The landscape also looks off. The actual site is located in what is essentially a bowl, surrounded by eroded hills typical for the Mediterranean. In the game, the area of Knossos features sort of craggy mountains and dusty slopes, not at all like the pleasantly green landscape of the actual site. Since distances in the game are all made much shorter than they are in real life, the sea also appears to be much closer than it really ought to be.

Closing remarks

So lots of comments! I could, in all honesty, keep going for another few thousand words, but you no doubt have other things to do. So I will leave it at this and hope that you find it useful.
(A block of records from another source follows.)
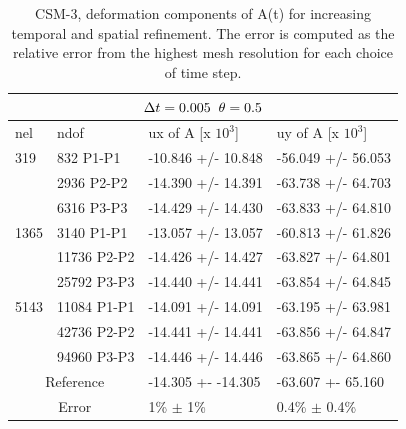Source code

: \begin{table}[h!]
\centering
\label{CSM 3 Results 3}
\begin{tabular}{ |p{1cm}||p{2.7cm}|p{3.3cm}|p{3.3cm}|}
\hline
  \multicolumn{4}{|c|}{$\Delta t = 0.005 \hspace{2mm} \theta = 0.5$} \\
\hline
nel & ndof & ux of A [x $10^{3}$]  &uy of A [x $10^{3}$] \\
\hline
    319     & 832 P1-P1 & -10.846       +/-  10.848 & -56.049       +/-  56.053 \\
     & 2936 P2-P2  & -14.390       +/-  14.391 & -63.738       +/-  64.703 \\
      & 6316 P3-P3 & -14.429       +/-  14.430 & -63.833       +/-  64.810 \\
 \hline 
    1365    & 3140 P1-P1 & -13.057       +/-  13.057 & -60.813       +/-  61.826 \\
     & 11736 P2-P2& -14.426       +/-  14.427 & -63.827       +/-  64.801 \\
     & 25792 P3-P3 & -14.440       +/-  14.441 & -63.854       +/-  64.845 \\
 \hline
      5143    & 11084 P1-P1 & -14.091       +/-  14.091 & -63.195       +/-  63.981 \\
     & 42736 P2-P2 & -14.441       +/-  14.441 & -63.856       +/-  64.847 \\
     & 94960 P3-P3 & -14.446       +/-  14.446 & -63.865       +/-  64.860 \\
 \hline
  \multicolumn{2}{|c|}{Reference}  &-14.305 +- -14.305        & -63.607 +- 65.160    \\
   \hline
    \multicolumn{2}{|c|}{Error}  & 1\% $\pm$ 1\% &  0.4\% $\pm$ 0.4\%  \\
   \hline
\end{tabular}
\caption{CSM-3, deformation components of A(t) for  increasing temporal and spatial refinement. The error is computed as the relative error from the highest mesh resolution for each choice of time step.}
\end{table}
As I stated before Assassin’s Creed: Odyssey isn’t perfect, especially not when it comes to how it treats the Bronze Age, but if just 1% of all players become interested enough to check out some of the real history and archaeology behind the game, to engage with the ancient world in a meaningful way, I’d say that it has served its purpose.

One final thing that’s worth highlighting is the fact that when it comes to ancient Greece, one cannot, apparently, deal with the subject without reference to the Greek myths. The story of Theseus and the Minotaur has nothing to do with the Peloponnesian War. Crete, in fact, played no role in the Peloponnesian War. It’s therefore kind of strange that the developers decided to include Crete anyway, except of course that they clearly wanted to include mythological elements.

By contrast, the game completely ignores Asia Minor. It’s not included on the map at all. This is rather mystifying when you realize that Asia Minor had a more important role to fill in the Peloponnesian War, especially because of the Persian presence there. Perhaps a technical or artistic issue prevented the developers from including it: they would have needed to add a lot of extra land and would almost certainly have been forced to add invisible walls or probably cliffs to prevent players from going too far west.